PPRuNe Forums - View Single Post - A very good military read
View Single Post
Old 8th Dec 2009, 21:20
  #237 (permalink)  
Wiley
 
Join Date: Jun 2001
Posts: 1,451
Likes: 0
Received 0 Likes on 0 Posts
I would agree with henry crun - 'A Bastard of a Place' is a far superior book to Peter Fitzsimon's 'Kokoda'.

Another book about the Kokoda campaign by the same author (Peter Brune) that I'd highly recommend is 'We Band of Brothers, the biography of Ralph Honner'.

Honner was the Australian commander at the Battle of Isurava, the single battle which, although the Australian militamen lost, in that they retreated from the field after the battle, probably did more the blunt the Japanese advance along the Kokoda Track than any other.

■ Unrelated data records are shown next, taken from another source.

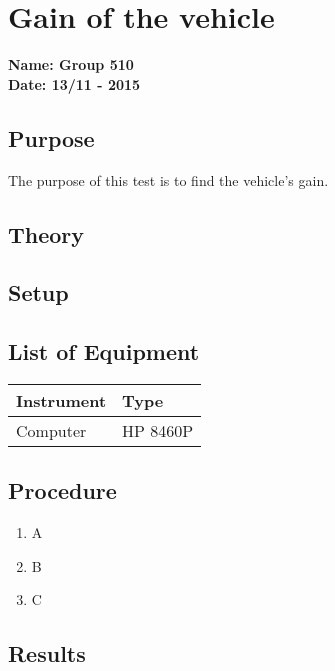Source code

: \pagebreak
\section{Gain of the vehicle} %
\textbf{Name: Group 510}\\
\textbf{Date: 13/11 - 2015}

\subsection{Purpose}
The purpose of this test is to find the vehicle's gain.

\subsection{Theory}


\subsection{Setup}

\subsection{List of Equipment}

\begin{table}[H]
\begin{tabular}{|p{10cm}|p{4cm}|}
\hline%
  \textbf{Instrument}                     &  \textbf{Type}       \\
\hline%
  Computer                                &  HP 8460P    \\
\hline %
\end{tabular}
\end{table}

\subsection{Procedure}

\begin{enumerate}
  \item A
  \item B
  \item C
\end{enumerate}

\subsection{Results}


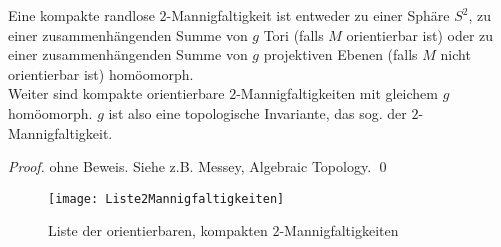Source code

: \begin{theorem}
  Eine kompakte randlose \( 2 \)-Mannigfaltigkeit ist entweder zu einer Sphäre \( S^2 \), zu einer zusammenhängenden Summe von \( g \) Tori (falls \( M \) orientierbar ist) oder zu einer zusammenhängenden Summe von \( g \) projektiven Ebenen (falls \( M \) nicht orientierbar ist) homöomorph. \\
  Weiter sind kompakte orientierbare \( 2 \)-Mannigfaltigkeiten mit gleichem \( g \) homöomorph. \( g \) ist also eine topologische Invariante, das sog. \label{def:geschlecht} der \( 2 \)-Mannigfaltigkeit.
  \begin{proof}
    ohne Beweis. Siehe z.B. Messey, Algebraic Topology. \qed{}
  \end{proof}
\end{theorem}

\begin{figure}[H]
  \texttt{[image: Liste2Mannigfaltigkeiten]}
  \caption{Liste der orientierbaren, kompakten \( 2 \)-Mannigfaltigkeiten}
\end{figure}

Damian Parer's iconic photograph of Honner addressing his troops immediately after the battle would probably be familiar to most Australians, and the speech he gave to them was more or less a 20th century St Crispian Day's Speech from 'Henry the Fifth'.

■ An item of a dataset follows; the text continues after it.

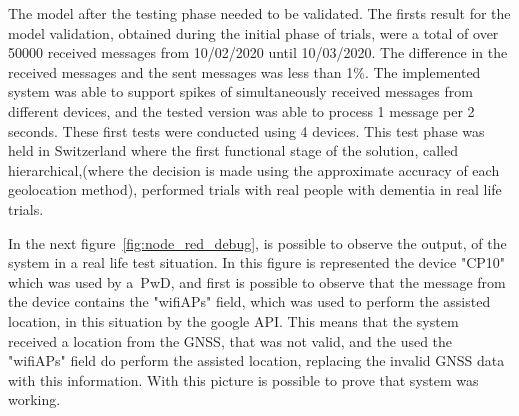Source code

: The model after the testing phase needed to be validated. The firsts result for the model validation, obtained during the initial phase of trials, were a total of over 50000 received messages from 10/02/2020 until 10/03/2020. The difference in the received messages and the sent messages was less than 1\%. The implemented system was able to support spikes of simultaneously received messages from different devices, and the tested version was able to process 1 message per 2 seconds. These first tests were conducted using 4 devices. This test phase was held in Switzerland where the first functional stage of the solution, called hierarchical,(where the decision is made using the approximate accuracy of each geolocation method), performed trials with real people with dementia in real life trials.  

In the next figure~\ref{fig:node_red_debug}, is possible to observe the output, of the system in a real life test situation. In this figure is represented the device "CP10" which was used by a~\gls{PwD}, and first is possible to observe that the message from the device contains the "wifiAPs" field, which was used to perform the assisted location, in this situation by the google API. This means that the system received a location from the GNSS, that was not valid, and the used the "wifiAPs" field do perform the assisted location, replacing the invalid GNSS data with this information. With this picture is possible to prove that system was working.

Both books deal with the fighting around Buna and Gona immediately after the Kokoda battles, involving (and killing off the majority of) the same Australian troops who fought on the Kokoda Track. The fighting at Buna and Gona was probably among the most savage one-on-one fighting that went on in WW2, right up there with Stalingrad. (Read about those battles and see if you'd agree with Max Hastings' assessment that the Australians bludged their way through WW2.)

You might not enjoy reading about those battles if you're an American. Neither MacArthur nor the American troops who were involved come out of it looking very good, and neither do most of the Australian senior officers, who, trying to please MacArthur (who repeatedly announced victory in the New Guinea campaign prematurely) tried to dictate the terms of the battle with little or no idea of the appalling conditions the troops were fighting in.

The battalion officers on site eventually won the day by ignoring the attack plans issued from afar and using the novel ploy of walking their troops into their own artillery barrage so as to have their men inside the Japanese trenches before the defenders emerged from their bunkers after the arty barrage stopped.